_Exercise requirements_:
Beginning with the line that contains "Ecology, 53(6), pp.1642-1652.", copy each remaining line of the data below exactly.

Stored data entries
--------------------------------------------------

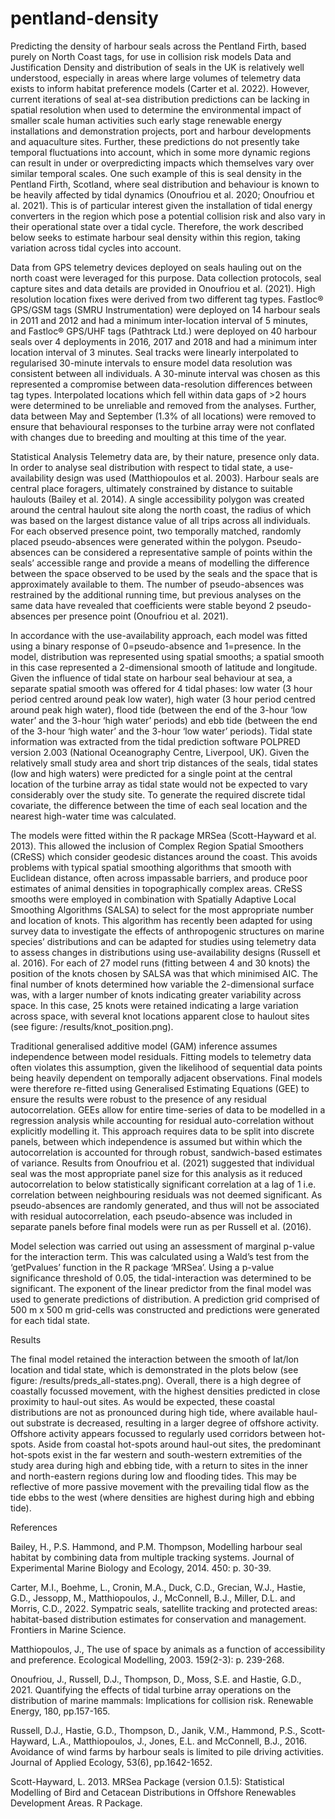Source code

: # pentland-density
Predicting the density of harbour seals across the Pentland Firth, based purely on North Coast tags, for use in collision risk models
Data and Justification
Density and distribution of seals in the UK is relatively well understood, especially in areas where large volumes of telemetry data exists to inform habitat preference models (Carter et al. 2022). However, current iterations of seal at-sea distribution predictions can be lacking in spatial resolution when used to determine the environmental impact of smaller scale human activities such early stage renewable energy installations and demonstration projects, port and harbour developments and aquaculture sites. Further, these predictions do not presently take temporal fluctuations into account, which in some more dynamic regions can result in under or overpredicting impacts which themselves vary over similar temporal scales. One such example of this is seal density in the Pentland Firth, Scotland, where seal distribution and behaviour is known to be heavily affected by tidal dynamics (Onoufriou et al. 2020; Onoufriou et al. 2021). This is of particular interest given the installation of tidal energy converters in the region which pose a potential collision risk and also vary in their operational state over a tidal cycle. Therefore, the work described below seeks to estimate harbour seal density within this region, taking variation across tidal cycles into account. 

Data from GPS telemetry devices deployed on seals hauling out on the north coast were leveraged for this purpose. Data collection protocols, seal capture sites and data details are provided in Onoufriou et al. (2021). High resolution location fixes were derived from two different tag types. Fastloc® GPS/GSM tags (SMRU Instrumentation) were deployed on 14 harbour seals in 2011 and 2012 and had a minimum inter-location interval of 5 minutes, and Fastloc® GPS/UHF tags (Pathtrack Ltd.) were deployed on 40 harbour seals over 4 deployments in 2016, 2017 and 2018 and had a minimum inter location interval of 3 minutes. Seal tracks were linearly interpolated to regularised 30-minute intervals to ensure model data resolution was consistent between all individuals. A 30-minute interval was chosen as this represented a compromise between data-resolution differences between tag types. Interpolated locations which fell within data gaps of >2 hours were determined to be unreliable and removed from the analyses. Further, data between May and September (1.3% of all locations) were removed to ensure that behavioural responses to the turbine array were not conflated with changes due to breeding and moulting at this time of the year. 

Statistical Analysis 
Telemetry data are, by their nature, presence only data. In order to analyse seal distribution with respect to tidal state, a use-availability design was used (Matthiopoulos et al. 2003). Harbour seals are central place foragers, ultimately constrained by distance to suitable haulouts (Bailey et al. 2014). A single accessibility polygon was created around the central haulout site along the north coast, the radius of which was based on the largest distance value of all trips across all individuals. For each observed presence point, two temporally matched, randomly placed pseudo-absences were generated within the polygon. Pseudo-absences can be considered a representative sample of points within the seals’ accessible range and provide a means of modelling the difference between the space observed to be used by the seals and the space that is approximately available to them. The number of pseudo-absences was restrained by the additional running time, but previous analyses on the same data have revealed that coefficients were stable beyond 2 pseudo-absences per presence point (Onoufriou et al. 2021). 

In accordance with the use-availability approach, each model was fitted using a binary response of 0=pseudo-absence and 1=presence.  In the model, distribution was represented using spatial smooths; a spatial smooth in this case represented a 2-dimensional smooth of latitude and longitude. Given the influence of tidal state on harbour seal behaviour at sea, a separate spatial smooth was offered for 4 tidal phases: low water (3 hour period centred around peak low water), high water (3 hour period centred around peak high water), flood tide (between the end of the 3-hour ‘low water’ and the 3-hour ‘high water’ periods) and ebb tide (between the end of the 3-hour ‘high water’ and the 3-hour ‘low water’ periods). Tidal state information was extracted from the tidal prediction software POLPRED version 2.003 (National Oceanography Centre, Liverpool, UK). Given the relatively small study area and short trip distances of the seals, tidal states (low and high waters) were predicted for a single point at the central location of the turbine array as tidal state would not be expected to vary considerably over the study site. To generate the required discrete tidal covariate, the difference between the time of each seal location and the nearest high-water time was calculated.  

 
The models were fitted within the R package MRSea (Scott-Hayward et al. 2013). This allowed the inclusion of Complex Region Spatial Smoothers (CReSS) which consider geodesic distances around the coast.  This avoids problems with typical spatial smoothing algorithms that smooth with Euclidean distance, often across impassable barriers, and produce poor estimates of animal densities in topographically complex areas. CReSS smooths were employed in combination with Spatially Adaptive Local Smoothing Algorithms (SALSA) to select for the most appropriate number and location of knots. This algorithm has recently been adapted for using survey data to investigate the effects of anthropogenic structures on marine species’ distributions and can be adapted  for studies using telemetry data to assess changes in distributions using use-availability designs (Russell et al. 2016). For each of 27 model runs (fitting between 4 and 30 knots) the position of the knots chosen by SALSA was that which minimised AIC. The final number of knots determined how variable the 2-dimensional surface was, with a larger number of knots indicating greater variability across space. In this case, 25 knots were retained indicating a large variation across space, with several knot locations apparent close to haulout sites (see figure: /results/knot_position.png).


Traditional generalised additive model (GAM) inference assumes independence between model residuals.  Fitting models to telemetry data often violates this assumption, given the likelihood of sequential data points being heavily dependent on temporally adjacent observations. Final models were therefore re-fitted using Generalised Estimating Equations (GEE) to ensure the results were robust to the presence of any residual autocorrelation. GEEs allow for entire time-series of data to be modelled in a regression analysis while accounting for residual auto-correlation without explicitly modelling it. This approach requires data to be split into discrete panels, between which independence is assumed but within which the autocorrelation is accounted for through robust, sandwich-based estimates of variance. Results from Onoufriou et al. (2021) suggested that individual seal was the most appropriate panel size for this analysis as it reduced autocorrelation to below statistically significant correlation at a lag of 1 i.e. correlation between neighbouring residuals was not deemed significant. As pseudo-absences are randomly generated, and thus will not be associated with residual autocorrelation, each pseudo-absence was included in separate panels before final models were run as per Russell et al. (2016).

Model selection was carried out using an assessment of marginal p-value for the interaction term. This was calculated using a Wald’s test from the ‘getPvalues’ function in the R package ‘MRSea’. Using a p-value significance threshold of 0.05, the tidal-interaction was determined to be significant. The exponent of the linear predictor from the final model was used to generate predictions of distribution. A prediction grid comprised of 500 m x 500 m grid-cells was constructed and predictions were generated for each tidal state. 

Results

The final model retained the interaction between the smooth of lat/lon location and tidal state, which is demonstrated in the plots below (see figure: /results/preds_all-states.png). Overall, there is a high degree of coastally focussed movement, with the highest densities predicted in close proximity to haul-out sites. As would be expected, these coastal distributions are not as pronounced during high tide, where available haul-out substrate is decreased, resulting in a larger degree of offshore activity. Offshore activity appears focussed to regularly used corridors between hot-spots. Aside from coastal hot-spots around haul-out sites, the predominant hot-spots exist in the far western and south-western extremities of the study area during high and ebbing tide, with a return to sites in the inner and north-eastern regions during low and flooding tides. This may be reflective of more passive movement with the prevailing tidal flow as the tide ebbs to the west (where densities are highest during high and ebbing tide). 

References

Bailey, H., P.S. Hammond, and P.M. Thompson, Modelling harbour seal habitat by combining data from multiple tracking systems. Journal of Experimental Marine Biology and Ecology, 2014. 450: p. 30-39.

Carter, M.I., Boehme, L., Cronin, M.A., Duck, C.D., Grecian, W.J., Hastie, G.D., Jessopp, M., Matthiopoulos, J., McConnell, B.J., Miller, D.L. and Morris, C.D., 2022. Sympatric seals, satellite tracking and protected areas: habitat-based distribution estimates for conservation and management. Frontiers in Marine Science.

Matthiopoulos, J., The use of space by animals as a function of accessibility and preference. Ecological Modelling, 2003. 159(2-3): p. 239-268.

Onoufriou, J., Russell, D.J., Thompson, D., Moss, S.E. and Hastie, G.D., 2021. Quantifying the effects of tidal turbine array operations on the distribution of marine mammals: Implications for collision risk. Renewable Energy, 180, pp.157-165.

Russell, D.J., Hastie, G.D., Thompson, D., Janik, V.M., Hammond, P.S., Scott‐Hayward, L.A., Matthiopoulos, J., Jones, E.L. and McConnell, B.J., 2016. Avoidance of wind farms by harbour seals is limited to pile driving activities. Journal of Applied Ecology, 53(6), pp.1642-1652.

Scott-Hayward, L. 2013. MRSea Package (version 0.1.5): Statistical Modelling of Bird and Cetacean Distributions in Offshore Renewables Development Areas. R Package.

--------------------------------------------------

_Answer box_:
Russell, D.J., Hastie, G.D., Thompson, D., Janik, V.M., Hammond, P.S., Scott‐Hayward, L.A., Matthiopoulos, J., Jones, E.L. and McConnell, B.J., 2016. Avoidance of wind farms by harbour seals is limited to pile driving activities. Journal of Applied Ecology, 53(6), pp.1642-1652.

Scott-Hayward, L. 2013. MRSea Package (version 0.1.5): Statistical Modelling of Bird and Cetacean Distributions in Offshore Renewables Development Areas. R Package.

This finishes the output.